Ato que deveria ser de iniciativa (proativa) do Chefe do Executivo Municipal e não ser adotado no âmbito do controle jurisdicional do Estado pelo Judiciário. Tudo com auxílio de uma correta controladoria de custos e do número de internações.

OS IMPACTOS DA CONTINUIDADE DA CRISE SANITÁRIA “SEGUNDA ONDA” E SEUS REFLEXOS NAS CONTAS PÚBLICAS.

Caso a produção econômica da indústria não esteja produzindo novos bens de consumo (não duráveis) pela escassez de recursos humanos, materiais e financeiros. Nossa liquidez estatal tornou-se inócua para manutenção de hospitais públicos e Unidades de Pronto Atendimento (SUS) se a indústria parar de produzir. Temos o dinheiro para adquirir, porém não temos o essencial o produto para aquisição no mercado.

Em suma, os números e projeções do ano corrente indicam que os impactos da crise sobre a economia brasileira serão consideráveis, piores do que os verificados em virtude dos desdobramentos da crise financeira e política de 2014. Certamente, os impactos não afetarão apenas a economia nacional, mas também as demais economias globais. As economias que não lograram o rápido controle da epidemia e continuam alimentando altos níveis de incerteza sobre a capacidade de controle da crise sanitária tendem a sofrer mais intensamente os impactos da “segunda-onda” (Oliveira, Paulo. Blog Unicamp).

Minimizar custos e despesas com hospitalização. Evitando um colapso nas contas públicas é questão de ordem pública em nível nacional.
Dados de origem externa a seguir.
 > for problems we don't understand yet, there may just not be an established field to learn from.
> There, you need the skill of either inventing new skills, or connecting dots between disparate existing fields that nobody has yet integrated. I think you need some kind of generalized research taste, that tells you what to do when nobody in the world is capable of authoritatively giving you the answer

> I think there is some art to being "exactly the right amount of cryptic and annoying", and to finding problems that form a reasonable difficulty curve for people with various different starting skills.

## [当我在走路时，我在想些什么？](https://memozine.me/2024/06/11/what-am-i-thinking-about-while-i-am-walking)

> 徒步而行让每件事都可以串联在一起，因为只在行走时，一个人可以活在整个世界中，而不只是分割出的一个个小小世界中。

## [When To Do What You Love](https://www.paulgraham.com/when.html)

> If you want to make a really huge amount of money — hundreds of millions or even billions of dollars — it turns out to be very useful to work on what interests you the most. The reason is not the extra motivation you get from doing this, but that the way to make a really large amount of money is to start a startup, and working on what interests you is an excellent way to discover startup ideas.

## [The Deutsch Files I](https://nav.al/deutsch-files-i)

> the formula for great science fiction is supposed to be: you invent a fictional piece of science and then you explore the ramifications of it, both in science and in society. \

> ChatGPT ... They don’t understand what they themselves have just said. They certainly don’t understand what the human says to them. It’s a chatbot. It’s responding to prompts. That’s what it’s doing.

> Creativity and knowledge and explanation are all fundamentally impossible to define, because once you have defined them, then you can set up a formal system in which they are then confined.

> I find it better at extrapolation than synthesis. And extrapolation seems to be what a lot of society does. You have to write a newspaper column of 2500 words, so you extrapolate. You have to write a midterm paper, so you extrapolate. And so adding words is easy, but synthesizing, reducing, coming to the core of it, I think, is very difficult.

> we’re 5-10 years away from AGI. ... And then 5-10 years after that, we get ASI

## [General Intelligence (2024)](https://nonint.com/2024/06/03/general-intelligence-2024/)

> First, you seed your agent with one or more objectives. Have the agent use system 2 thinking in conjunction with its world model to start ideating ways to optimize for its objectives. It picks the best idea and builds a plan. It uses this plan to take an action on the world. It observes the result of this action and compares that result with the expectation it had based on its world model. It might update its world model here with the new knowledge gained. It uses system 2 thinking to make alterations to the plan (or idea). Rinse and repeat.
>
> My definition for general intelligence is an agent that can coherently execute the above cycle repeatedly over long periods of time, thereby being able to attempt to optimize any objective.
Visando esclarecer sobre os instrumentos adequados para alteração do orçamento contábil e controle dos impactos fiscais decorrentes das despesas relativas às ações de enfrentamento ao novo coronavírus (Covid-19), a Secretaria do Tesouro Nacional (STN) publicou a Nota Técnica 21.231/2020. Entre outros assuntos, a nota esclarece sobre as classificações orçamentárias das receitas e das despesas relacionadas ao enfrentamento da pandemia.

O documento reúne vários esclarecimentos que já vêm sendo repassados pela equipe técnica da Confederação Nacional de Municípios (CNM), a qual soma esforços para produzir tempestivamente notas técnicas temáticas desde o início da decretação de calamidade pública. Entre elas, orientações para que sejam observadas as classificações já utilizadas para o tipo de transferência recebida ou recurso arrecadado e que, sendo possível, para que seja criado um detalhamento na classificação por fonte de recursos que permita identificar a destinação do recurso ao enfrentamento da pandemia (Sítio: CNM).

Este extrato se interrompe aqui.